Implementation of a Computerized Management System in Insurance Industry
Implementation of a Computerized Management System in Insurance Industry
Abstract of Implementation of a Computerized Management System in Insurance Industry
The study examines the implementation of computerized management system in insurance industry. It identifies the imperatives for adoption of technology to promoting efficient and effective service delivery in the insurance industry as a strategy for attainment of profit maximization objectives of insurance company in Nigeria. The study is an empirical design which utilizes responses of structured questionnaire of 160 respondents from 3 insurance companies to explore the impact of technology adoption and insurance companies profitability in Nigeria. This implies that the adoption of technologies by insurance companies enhanced their efficiency, quality of service delivery and profitability. The study included the implementation of a computerized management system has positively effected insurance industries in Nigeria. One of the findings of the research is that there is improvement in the computerized management system in the insurance industry since it was computerized.
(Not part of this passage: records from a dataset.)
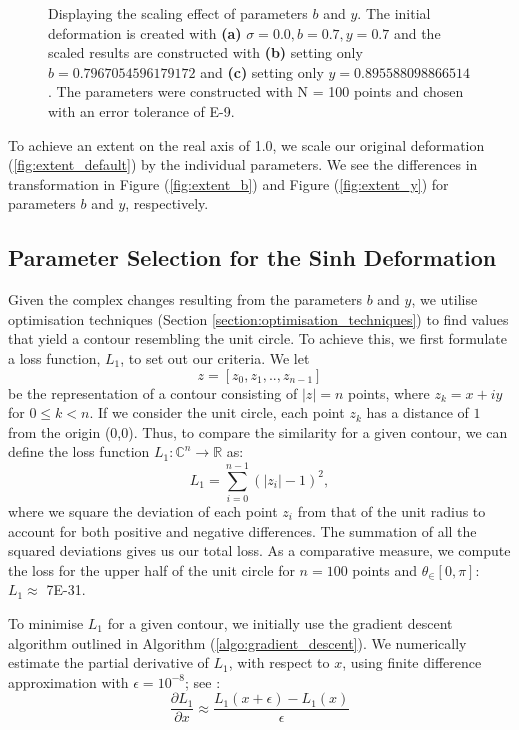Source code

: \documentclass[a4paper]{report}
\begin{document}
\begin{figure}[H]
    \caption{Displaying the scaling effect of parameters $b$ and $y$. The initial deformation is created with \textbf{(a)} $\sigma = 0.0, b = 0.7, y = 0.7$ and the scaled results are constructed with \textbf{(b)} setting only $b = 0.7967054596179172$ and \textbf{(c)} setting only $y = 0.895588098866514$. The parameters were constructed with N = 100 points and chosen with an error tolerance of E-9.}
\end{figure}

To achieve an extent on the real axis of 1.0, we scale our original deformation (\autoref{fig:extent_default}) by the individual parameters. We see the differences in transformation in Figure (\ref{fig:extent_b}) and Figure (\ref{fig:extent_y}) for parameters $b$ and $y$, respectively.

\subsection{Parameter Selection for the Sinh Deformation}\label{section:parameter_selection}
Given the complex changes resulting from the parameters $b$ and $y$, we utilise optimisation techniques (Section \ref{section:optimisation_techniques}) to find values that yield a contour resembling the unit circle. To achieve this, we first formulate a loss function, $L_1$, to set out our criteria. We let 
\begin{equation*}
	z = [z_0, z_1, .., z_{n-1}]
\end{equation*}
be the representation of a contour consisting of $|z| = n$ points, where $z_k = x + iy$ for $0 \leq k < n$. If we consider the unit circle, each point $z_k$ has a distance of $1$ from the origin (0,0). Thus, to compare the similarity for a given contour, we can define the loss function $L_1: \mathbb{C}^n \rightarrow \mathbb{R}$ as:
\begin{equation}
L_1 = \sum_{i=0}^{n-1} \left( |z_i| - 1 \right)^2,
\end{equation}
where we square the deviation of each point $z_i$ from that of the unit radius to account for both positive and negative differences. The summation of all the squared deviations gives us our total loss. As a comparative measure, we compute the loss for the upper half of the unit circle for $n = 100$ points and $\theta_\in [0, \pi]$: $L_1\approx$ 7E-31.

To minimise $L_1$ for a given contour, we initially use the gradient descent algorithm outlined in Algorithm (\ref{algo:gradient_descent}). We numerically estimate the partial derivative of $L_1$, with respect to $x$, using finite difference approximation with $\epsilon = 10^{-8}$; see \citet{burden1997numerical}:
\begin{equation}\label{eq:finite_diff}
\frac{\partial L_1}{\partial x} \approx \frac{L_1(x + \epsilon) - L_1(x)}{\epsilon}
\end{equation}
\end{document}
And one of the recommendations is that physical control should be established for overall security of data centre to prevent physical damage to hardware and software or injury to personnel arising from fire or other hazard and to prevent theft.
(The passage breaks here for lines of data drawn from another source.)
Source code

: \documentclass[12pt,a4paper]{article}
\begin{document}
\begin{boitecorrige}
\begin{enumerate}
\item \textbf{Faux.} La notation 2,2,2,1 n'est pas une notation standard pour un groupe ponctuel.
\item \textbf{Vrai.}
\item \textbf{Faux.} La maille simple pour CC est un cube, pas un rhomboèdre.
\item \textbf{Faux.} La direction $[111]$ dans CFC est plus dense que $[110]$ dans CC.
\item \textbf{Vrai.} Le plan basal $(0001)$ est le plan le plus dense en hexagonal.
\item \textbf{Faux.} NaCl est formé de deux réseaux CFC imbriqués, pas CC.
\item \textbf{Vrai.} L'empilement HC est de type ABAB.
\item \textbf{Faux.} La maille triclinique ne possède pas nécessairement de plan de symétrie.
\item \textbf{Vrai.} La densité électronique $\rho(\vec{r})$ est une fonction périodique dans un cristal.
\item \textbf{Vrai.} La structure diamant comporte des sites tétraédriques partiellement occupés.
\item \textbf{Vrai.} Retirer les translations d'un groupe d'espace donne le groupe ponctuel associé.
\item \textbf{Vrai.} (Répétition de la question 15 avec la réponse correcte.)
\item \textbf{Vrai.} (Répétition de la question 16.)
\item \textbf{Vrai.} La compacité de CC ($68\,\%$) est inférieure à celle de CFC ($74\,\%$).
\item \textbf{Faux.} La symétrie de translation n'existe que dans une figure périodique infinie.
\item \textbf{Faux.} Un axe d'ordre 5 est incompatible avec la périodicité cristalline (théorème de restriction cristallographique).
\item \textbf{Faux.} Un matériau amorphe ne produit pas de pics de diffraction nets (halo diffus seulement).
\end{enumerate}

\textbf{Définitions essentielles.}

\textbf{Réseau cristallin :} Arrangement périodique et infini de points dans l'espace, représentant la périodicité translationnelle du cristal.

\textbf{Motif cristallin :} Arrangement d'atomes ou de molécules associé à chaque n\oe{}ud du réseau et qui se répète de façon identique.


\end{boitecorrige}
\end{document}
Chapter One of Implementation of a Computerized Management System in Insurance Industry
INTRODUCTION
BACKGROUND OF THE STUDY
Introduction of computer in the in the insurance sector has improved every aspect of the industry.
Technology plays a major role in data management process at an insurance companies by providing flawless services from underwriting policies, producing documents to collecting various ratings and data. The state of the art implementations offers instantaneous accurate information about different insurance’s to the clients. Insurance firms regularly spend a part of their yearly premiums on morden technology that aids in enhancing the overall performance of the organization. Insurance technologies helps the insurance agents to immediately respond to the requirements of the customers and technology has managed to cut back the annual expenditure of the organizations. The basic purpose of insurance technology is to reduce the paper work of proposals and policies also address the customer service effectively in a shorter time than any other traditional method. Information technology in insurance has made it easier for the customers too. Online availability of insurance agencies allow the client in dealing with application procedures, signing proposals and policies as well as in receiving quotes without even visiting the insurance office in person.
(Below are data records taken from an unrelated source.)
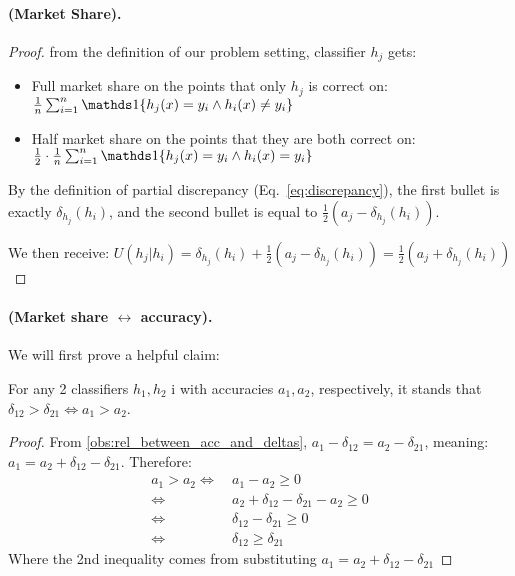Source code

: \paragraph{ (Market Share).}
\begin{proof}
    from the definition of our problem setting, classifier $h_j$ gets: 
    \begin{itemize}[leftmargin=0.5cm]
        \item Full market share on the points that only $h_j$ is correct on: $\frac{1}{n} \sum_{i=1}^n \one{h_j(x) = y_i \land h_i(x) \ne y_i}$
        \item Half market share on the points that they are both correct on: $\frac{1}{2}\cdot\frac{1}{n} \sum_{i=1}^n \one{h_j(x) = y_i \land h_i(x) = y_i}$
    \end{itemize}
    By the definition of partial discrepancy (Eq.~\ref{eq:discrepancy}), the first bullet is exactly $\delta_{h_j}(h_i)$, and the second bullet is equal to $\frac{1}{2}(a_j - \delta_{h_j}(h_i))$.
    
    We then receive: $U(h_j|h_i) = \delta_{h_j}(h_i) + \frac{1}{2}(a_j - \delta_{h_j}(h_i)) = \frac{1}{2}(a_j + \delta_{h_j}(h_i))$  
\end{proof}

\paragraph{ (Market share $\leftrightarrow$ accuracy).}
We will first prove a helpful claim:
\begin{helpful_claim}
\label{hc:higher_acc_is_higher_partial_delta}
    For any 2 classifiers $h_1,h_2$ i with accuracies $a_1,a_2$, respectively, it stands that 
    $\delta_{12} > \delta_{21} \Leftrightarrow a_1 > a_2$.
\end{helpful_claim}
\begin{proof}
     From \cref{obs:rel_between_acc_and_deltas}, 
    $a_{1} -\delta_{12} = a_2  - \delta_{21}$, meaning: $ a_{1}  = a_2 + \delta_{12} - \delta_{21} $.
    Therefore:
    \begin{equation*}
    \begin{split}
        a_1 > a_2 \Leftrightarrow & \  a_1  - a_2 \ge 0 \\ 
         \Leftrightarrow & \  a_2 + \delta_{12} - \delta_{21} - a_2 \ge 0 \\ 
        \Leftrightarrow & \ \delta_{12} - \delta_{21} \ge 0 \\
        \Leftrightarrow & \ \delta_{12} \ge \delta_{21} 
    \end{split}
    \end{equation*}
    Where the 2nd inequality comes from substituting $a_1 =  a_2 + \delta_{12} - \delta_{21} $
\end{proof}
The best part of technology in insurance is that it help the in reducing the cost by eliminating the mail rooms, paper files as well as data entry clerks. The elaborate underwriting data processing and the rating take place online and customers or brokers receive the email policy documents within a short time. This online advantage. However, comes with a price. The system requires a substantial initial investment in it primary stages but the owner certainly gets his returns on investment over the years that has come equipped with superior services and response timing. Various innovative technological applications allows the insurers to recognize the risks and opportunities easily. The modeling device examines the loss histories and compare them with the risk characteristics while it searches for correlation’s. Such insurance technology help the insurance companies to charge higher prices for the higher risk client base and lower price for the safer opportunities. There are a variety of insurance technologies available in the market. The hardware and the insurance software should be chosen depending on the business necessities of the insurance agencies. Different insurance management systems and comparative rating system enables the firm to generate more revenues by decreasing the span of output and input procedures.
Insurance technologies have made insurance services mobile with the availability of smart phones and such devices. Insurance companies use these devices to provide faster services like view policies, obtain quotes, and report claims through live chart application. Such improvement would have been impossible if there were no insurance technology available within the industry.